Berdasarkan fokus Anda sebelumnya pada skenario sinkronisasi{0}}sensor PTP ganda, BMCA (Algoritma Jam Master Terbaik) adalah mekanisme inti untuk secara otomatis memilih jam master dan budak dalam protokol PTP. Logika kerjanya dalam skenario-sensor ganda adalah sebagai berikut:
Interaksi Keadaan Awal: Setelah kedua sensor dinyalakan, keduanya secara berkala menyiarkan pesan Pengumuman ke seluruh jaringan. Pesan-pesan ini membawa prioritasnya sendiri, ketepatan jam, jenis jam, dan atribut inti lainnya.
Perbandingan Atribut Putaran-demi-Putaran: Setelah menerima pesan Pengumuman satu sama lain, kedua sensor membandingkan atribut berdasarkan aturan tetap: pertama, keduanya membandingkan nilai prioritas1 (semakin kecil nilainya, semakin tinggi prioritasnya); kemudian mereka membandingkan presisi jam dan nilai prioritas2; terakhir, mereka membandingkan alamat MAC perangkat untuk memilih jam yang lebih baik.

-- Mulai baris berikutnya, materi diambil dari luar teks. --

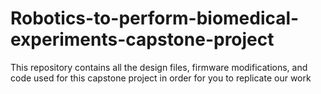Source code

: # Robotics-to-perform-biomedical-experiments-capstone-project
This repository contains all the design files, firmware modifications, and code used for this capstone project in order for you to replicate our work
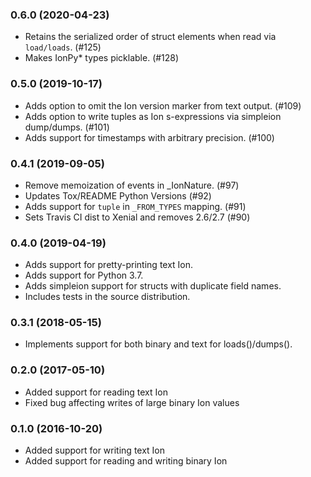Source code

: ### 0.6.0 (2020-04-23)
* Retains the serialized order of struct elements when read via `load/loads`. (#125)
* Makes IonPy* types picklable. (#128)

### 0.5.0 (2019-10-17)
* Adds option to omit the Ion version marker from text output. (#109)
* Adds option to write tuples as Ion s-expressions via simpleion dump/dumps. (#101)
* Adds support for timestamps with arbitrary precision. (#100)

### 0.4.1 (2019-09-05)
* Remove memoization of events in _IonNature. (#97)
* Updates Tox/README Python Versions (#92)
* Adds support for `tuple` in `_FROM_TYPES` mapping. (#91)
* Sets Travis CI dist to Xenial and removes 2.6/2.7 (#90)

### 0.4.0 (2019-04-19)
* Adds support for pretty-printing text Ion.
* Adds support for Python 3.7.
* Adds simpleion support for structs with duplicate field names.
* Includes tests in the source distribution.

### 0.3.1 (2018-05-15)
* Implements support for both binary and text for loads()/dumps().

### 0.2.0 (2017-05-10)
* Added support for reading text Ion
* Fixed bug affecting writes of large binary Ion values

### 0.1.0 (2016-10-20)
* Added support for writing text Ion
* Added support for reading and writing binary Ion

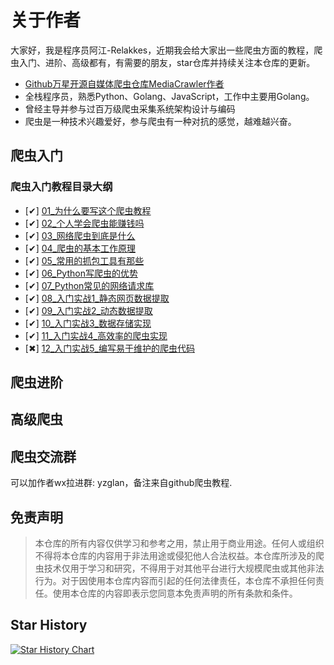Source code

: # 关于作者
大家好，我是程序员阿江-Relakkes，近期我会给大家出一些爬虫方面的教程，爬虫入门、进阶、高级都有，有需要的朋友，star仓库并持续关注本仓库的更新。

- [Github万星开源自媒体爬虫仓库MediaCrawler作者](https://github.com/NanmiCoder/MediaCrawler)
- 全栈程序员，熟悉Python、Golang、JavaScript，工作中主要用Golang。
- 曾经主导并参与过百万级爬虫采集系统架构设计与编码
- 爬虫是一种技术兴趣爱好，参与爬虫有一种对抗的感觉，越难越兴奋。

## 爬虫入门
### 爬虫入门教程目录大纲
- [✔] [01_为什么要写这个爬虫教程](爬虫入门/01_为什么要写这个爬虫教程.md)
- [✔] [02_个人学会爬虫能赚钱吗](爬虫入门/02_个人学会爬虫能赚钱吗.md)
- [✔] [03_网络爬虫到底是什么](爬虫入门/03_网络爬虫到底是什么.md)
- [✔] [04_爬虫的基本工作原理](爬虫入门/04_爬虫的基本工作原理.md)
- [✔] [05_常用的抓包工具有那些](爬虫入门/05_常用的抓包工具有那些.md)
- [✔] [06_Python写爬虫的优势](爬虫入门/06_为什么说用Python写爬虫有天生优势.md)
- [✔] [07_Python常见的网络请求库](爬虫入门/07_Python常见的网络请求库.md)
- [✔] [08_入门实战1_静态网页数据提取](爬虫入门/08_爬虫入门实战1_静态网页数据提取.md)
- [✔] [09_入门实战2_动态数据提取](爬虫入门/09_爬虫入门实战2_动态数据提取.md)
- [✔] [10_入门实战3_数据存储实现](爬虫入门/10_爬虫入门实战3_数据存储实现.md)
- [✔] [11_入门实战4_高效率的爬虫实现](爬虫入门/11_爬虫入门实战4_高效率的爬虫实现.md)
- [✖] [12_入门实战5_编写易于维护的爬虫代码](爬虫入门/12_爬虫入门实战5_编写易于维护的爬虫代码.md)

## 爬虫进阶
## 高级爬虫

## 爬虫交流群
可以加作者wx拉进群: yzglan，备注来自github爬虫教程.


## 免责声明
>本仓库的所有内容仅供学习和参考之用，禁止用于商业用途。任何人或组织不得将本仓库的内容用于非法用途或侵犯他人合法权益。本仓库所涉及的爬虫技术仅用于学习和研究，不得用于对其他平台进行大规模爬虫或其他非法行为。对于因使用本仓库内容而引起的任何法律责任，本仓库不承担任何责任。使用本仓库的内容即表示您同意本免责声明的所有条款和条件。


## Star History

[![Star History Chart](https://api.star-history.com/svg?repos=NanmiCoder/CrawlerTutorial&type=Date)](https://star-history.com/#NanmiCoder/CrawlerTutorial&Date)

Penetapan Peran Otomatis: Sensor dengan atribut yang lebih baik secara otomatis menjadi jam master, dan sensor lainnya secara otomatis beralih ke jam budak. Jam budak kemudian akan terus mengikuti jam master untuk menyelesaikan sinkronisasi waktu.
Pemeliharaan dan Pembaruan Dinamis: Jika jaringan terganggu lalu dipulihkan, atau jika atribut jam pada sensor berubah, BMCA akan-menjalankan kembali proses perbandingan, secara otomatis memperbarui peran master-budak untuk memastikan seluruh jaringan selalu disinkronkan berdasarkan jam optimal.
Dalam skenario-sensor ganda, menetapkan nilai prioritas1 yang dibedakan secara manual memungkinkan BMCA mengeluarkan peran master-slave tetap secara stabil, menghindari konflik peralihan yang sering disebabkan oleh pemilihan otomatis.